Montado en un auto, a una velocidad, para él, muy insensata, el pequeño Brahim al Jalil, mejor conocido como Jalili, llegó a San Fernando, provincia de Cádiz, listo para vivir sus “vacaciones en paz”.
Un año después, nuevamente en verano, sería enviado desde los campamentos de refugiados saharauis de Tinduf, oeste de Argelia, en la linde con los territorios liberados del Sahara Occidental, su tierra natal, hasta España.

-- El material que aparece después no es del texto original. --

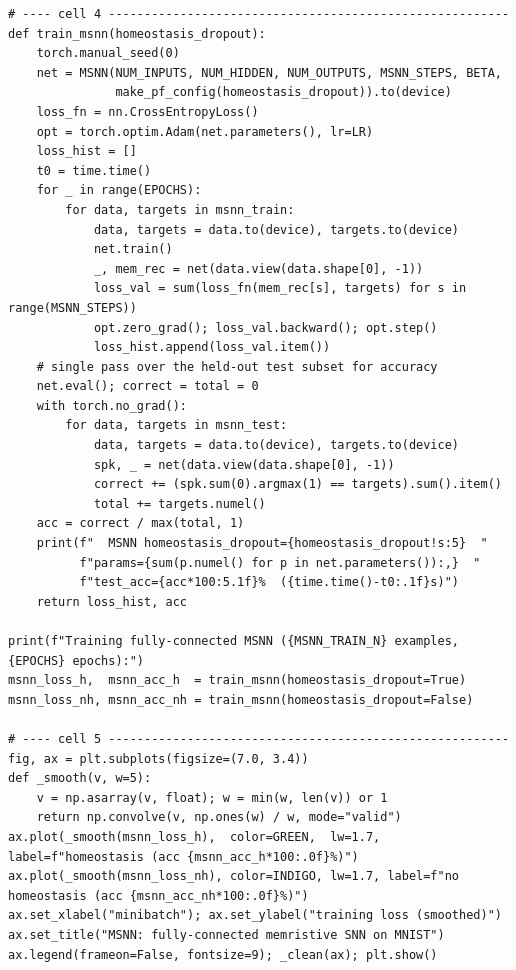 \begin{lstlisting}[caption={experiments/examples.ipynb},label={lst:mnn-nb-examples}]
# ---- cell 4 --------------------------------------------------------
def train_msnn(homeostasis_dropout):
    torch.manual_seed(0)
    net = MSNN(NUM_INPUTS, NUM_HIDDEN, NUM_OUTPUTS, MSNN_STEPS, BETA,
               make_pf_config(homeostasis_dropout)).to(device)
    loss_fn = nn.CrossEntropyLoss()
    opt = torch.optim.Adam(net.parameters(), lr=LR)
    loss_hist = []
    t0 = time.time()
    for _ in range(EPOCHS):
        for data, targets in msnn_train:
            data, targets = data.to(device), targets.to(device)
            net.train()
            _, mem_rec = net(data.view(data.shape[0], -1))
            loss_val = sum(loss_fn(mem_rec[s], targets) for s in range(MSNN_STEPS))
            opt.zero_grad(); loss_val.backward(); opt.step()
            loss_hist.append(loss_val.item())
    # single pass over the held-out test subset for accuracy
    net.eval(); correct = total = 0
    with torch.no_grad():
        for data, targets in msnn_test:
            data, targets = data.to(device), targets.to(device)
            spk, _ = net(data.view(data.shape[0], -1))
            correct += (spk.sum(0).argmax(1) == targets).sum().item()
            total += targets.numel()
    acc = correct / max(total, 1)
    print(f"  MSNN homeostasis_dropout={homeostasis_dropout!s:5}  "
          f"params={sum(p.numel() for p in net.parameters()):,}  "
          f"test_acc={acc*100:5.1f}%  ({time.time()-t0:.1f}s)")
    return loss_hist, acc

print(f"Training fully-connected MSNN ({MSNN_TRAIN_N} examples, {EPOCHS} epochs):")
msnn_loss_h,  msnn_acc_h  = train_msnn(homeostasis_dropout=True)
msnn_loss_nh, msnn_acc_nh = train_msnn(homeostasis_dropout=False)

# ---- cell 5 --------------------------------------------------------
fig, ax = plt.subplots(figsize=(7.0, 3.4))
def _smooth(v, w=5):
    v = np.asarray(v, float); w = min(w, len(v)) or 1
    return np.convolve(v, np.ones(w) / w, mode="valid")
ax.plot(_smooth(msnn_loss_h),  color=GREEN,  lw=1.7, label=f"homeostasis (acc {msnn_acc_h*100:.0f}%)")
ax.plot(_smooth(msnn_loss_nh), color=INDIGO, lw=1.7, label=f"no homeostasis (acc {msnn_acc_nh*100:.0f}%)")
ax.set_xlabel("minibatch"); ax.set_ylabel("training loss (smoothed)")
ax.set_title("MSNN: fully-connected memristive SNN on MNIST")
ax.legend(frameon=False, fontsize=9); _clean(ax); plt.show()


\end{lstlisting}
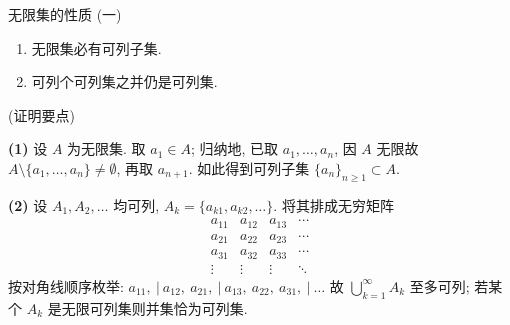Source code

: 
\begin{frame}{无限集的性质 (一)}

\begin{thm}
\begin{enumerate}
\item 无限集必有\alert{可列子集}.
\item 可列个可列集之\alert{并}仍是可列集.
\end{enumerate}
\end{thm}

\pause
\vspace{0.3em}

\startproof[bg=yellow, fg=red](证明要点)
\vspace{0.3em}

\textbf{(1)} 设 $A$ 为无限集. 取 $a_1 \in A$; 归纳地, 已取 $a_1, \ldots, a_n$, 因 $A$ 无限故 $A \setminus \{a_1, \ldots, a_n\} \neq \emptyset$, 再取 $a_{n+1}$. 如此得到可列子集 $\{a_n\}_{n \geqslant 1} \subset A$.

\pause
\vspace{0.5em}

\textbf{(2)} 设 $A_1, A_2, \ldots$ 均可列, $A_k = \{a_{k1}, a_{k2}, \ldots\}$. 将其排成无穷矩阵
\[
\begin{matrix}
a_{11} & a_{12} & a_{13} & \cdots \\
a_{21} & a_{22} & a_{23} & \cdots \\
a_{31} & a_{32} & a_{33} & \cdots \\
\vdots & \vdots & \vdots & \ddots
\end{matrix}
\]
按\alert{对角线顺序}枚举: \quad $a_{11}, ~ | ~ a_{12},\ a_{21}, ~ | ~ a_{13},\ a_{22},\ a_{31}, ~ | ~\ldots$
\newline
故 $\bigcup_{k=1}^\infty A_k$ 至多可列; 若某个 $A_k$ 是无限可列集则并集恰为可列集.

\end{frame}



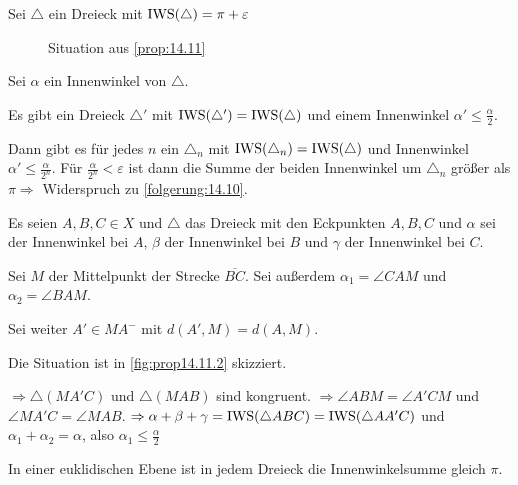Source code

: \begin{beweis}
    Sei $\triangle$ ein Dreieck mit $\operatorname{IWS}(\triangle) = \pi + \varepsilon$

    \begin{figure}[ht]
        \centering
        \label{fig:prop14.11.0}
        \caption{Situation aus \cref{prop:14.11}}
    \end{figure}

    Sei $\alpha$ ein Innenwinkel von $\triangle$.

    \begin{behauptung}
        Es gibt ein Dreieck $\triangle'$ mit 
        $\operatorname{IWS}(\triangle') = \operatorname{IWS}(\triangle)$ und einem Innenwinkel
        $\alpha' \leq \frac{\alpha}{2}$.

        Dann gibt es für jedes $n$ ein $\triangle_n$ mit $\operatorname{IWS}(\triangle_n) = \operatorname{IWS}(\triangle)$
        und Innenwinkel $\alpha' \leq \frac{\alpha}{2^n}$. Für $\frac{\alpha}{2^n} < \varepsilon$
        ist dann die Summe der beiden Innenwinkel
        um $\triangle_n$ größer als $\pi \Rightarrow$ Widerspruch zu
        \cref{folgerung:14.10}.
    \end{behauptung}

    \begin{beweis}
        Es seien $A, B, C \in X$ und $\triangle $ das Dreieck mit den 
        Eckpunkten $A, B, C$ und $\alpha$ sei der Innenwinkel bei $A$, 
        $\beta$ der Innenwinkel bei $B$ und $\gamma$ der Innenwinkel bei $C$.

        Sei $M$ der Mittelpunkt der Strecke $\overline{BC}$. Sei außerdem
        $\alpha_1 = \angle CAM$ und $\alpha_2 = \angle BAM$.

        Sei weiter $A' \in MA^-$ mit $d(A', M) = d(A, M)$.

        Die Situation ist in \cref{fig:prop14.11.2} skizziert.

        $ \Rightarrow \triangle(MA'C)$ und
        $\triangle(MAB)$ sind kongruent.
        $\Rightarrow \angle ABM = \angle A'CM$ und $\angle MA'C = \angle MAB$.
        $\Rightarrow \alpha + \beta + \gamma =\operatorname{IWS}(\triangle ABC) = \operatorname{IWS}(\triangle AA'C)$
        und $\alpha_1 + \alpha_2 = \alpha$, also \obda $\alpha_1 \leq \frac{\alpha}{2}$
    \end{beweis}
\end{beweis}
\begin{bemerkung}\label{bem:14.12}%
    In einer euklidischen Ebene ist in jedem Dreieck die Innenwinkelsumme
    gleich $\pi$.
\end{bemerkung}

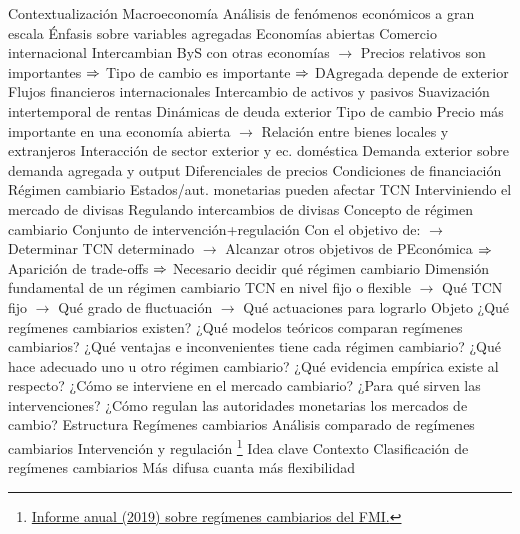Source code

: \documentclass{nuevotema}
\begin{document}
\begin{esquemal}
	\1[] 
		\2 Contextualización
			\3 Macroeconomía
				\4 Análisis de fenómenos económicos a gran escala
				\4 Énfasis sobre variables agregadas
			\3 Economías abiertas
				\4 Comercio internacional
				\4[] Intercambian ByS con otras economías
				\4[] $\to$ Precios relativos son importantes
				\4[] $\Rightarrow$ Tipo de cambio es importante
				\4[] $\Rightarrow$ DAgregada depende de exterior
				\4 Flujos financieros internacionales
				\4[] Intercambio de activos y pasivos
				\4[] Suavización intertemporal de rentas
				\4[] Dinámicas de deuda exterior
				\4 Tipo de cambio
				\4[] Precio más importante en una economía abierta
				\4[] $\to$ Relación entre bienes locales y extranjeros
				\4 Interacción de sector exterior y ec. doméstica
				\4[] Demanda exterior sobre demanda agregada y output
				\4[] Diferenciales de precios
				\4[] Condiciones de financiación
			\3 Régimen cambiario
				\4 Estados/aut. monetarias pueden afectar TCN
				\4[] Interviniendo el mercado de divisas
				\4[] Regulando intercambios de divisas
				\4 Concepto de régimen cambiario
				\4[] Conjunto de intervención+regulación
				\4[] Con el objetivo de:
				\4[] $\to$ Determinar TCN determinado
				\4[] $\to$ Alcanzar otros objetivos de PEconómica
				\4[] $\Rightarrow$ Aparición de trade-offs
				\4[] $\Rightarrow$ Necesario decidir qué régimen cambiario
				\4 Dimensión fundamental de un régimen cambiario
				\4[] TCN en nivel fijo o flexible
				\4[] $\to$ Qué TCN fijo
				\4[] $\to$ Qué grado de fluctuación
				\4[] $\to$ Qué actuaciones para lograrlo
		\2 Objeto
			\3 ¿Qué regímenes cambiarios existen?
			\3 ¿Qué modelos teóricos comparan regímenes cambiarios?
			\3 ¿Qué ventajas e inconvenientes tiene cada régimen cambiario?
			\3 ¿Qué hace adecuado uno u otro régimen cambiario?
			\3 ¿Qué evidencia empírica existe al respecto?
			\3 ¿Cómo se interviene en el mercado cambiario?
			\3 ¿Para qué sirven las intervenciones?
			\3 ¿Cómo regulan las autoridades monetarias los mercados de cambio?
		\2 Estructura
			\3 Regímenes cambiarios
			\3 Análisis comparado de regímenes cambiarios
			\3 Intervención y regulación
	\1 \footnote{\href{https://www.imf.org/en/Publications/Annual-Report-on-Exchange-Arrangements-and-Exchange-Restrictions/Issues/2019/04/24/Annual-Report-on-Exchange-Arrangements-and-Exchange-Restrictions-2018-46162}{Informe anual (2019) sobre regímenes cambiarios del FMI.}}
		\2 Idea clave
			\3 Contexto
				\4 Clasificación de regímenes cambiarios
				\4[] Más difusa cuanta más flexibilidad

\end{esquemal}
\end{document}
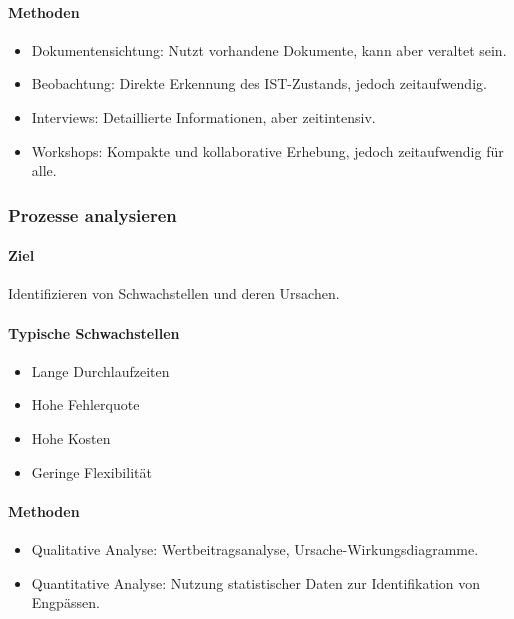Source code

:         \paragraph*{Methoden}
            \begin{itemize}
                \item Dokumentensichtung: Nutzt vorhandene Dokumente, kann aber veraltet sein.
                \item Beobachtung: Direkte Erkennung des IST-Zustands, jedoch zeitaufwendig.
                \item Interviews: Detaillierte Informationen, aber zeitintensiv.
                \item Workshops: Kompakte und kollaborative Erhebung, jedoch zeitaufwendig für alle.
            \end{itemize}

    \subsubsection{Prozesse analysieren}
        \paragraph*{Ziel}
            Identifizieren von Schwachstellen und deren Ursachen.
        \paragraph*{Typische Schwachstellen}
            \begin{itemize}
                \item Lange Durchlaufzeiten
                \item Hohe Fehlerquote
                \item Hohe Kosten
                \item Geringe Flexibilität
            \end{itemize}
        \paragraph*{Methoden}
            \begin{itemize}
                \item Qualitative Analyse: Wertbeitragsanalyse, Ursache-Wirkungsdiagramme.
                \item Quantitative Analyse: Nutzung statistischer Daten zur Identifikation von Engpässen.
            \end{itemize}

Tardaría ocho años en volver a ese desierto despiadado que él, de niño, supo convertir en su propio paraíso.
Hoy, en las calles de Sevilla, un Jalil de 22 años y metro noventa y cuatro centímetros de altura, desafía el frío con apenas un delgado suéter azul, mientras que los nativos de la ciudad lo combaten con chaquetas y abrigos.
Paga una cerveza y de su billetera, saca una piedra traslucida tallada con forma de rombo. “¿Sabes lo que es?”, pregunta; y sin esperar, responde que es una flecha saharaui prehistórica. Se la ha regalado su mejor amigo, para que lo “guie”.
Se sienta, enciende su cigarrillo y mientras mueve sus piernas frenéticamente, como si estuviera nervioso, comienza a hablar.
De pequeño, un Jalili con hambre, pero muy gordito, según él, se despertaba a las seis de la mañana a rezar, desayunaba té con tostadas y aceite en verano, o té caliente con leche en invierno, y luego iba a estudiar.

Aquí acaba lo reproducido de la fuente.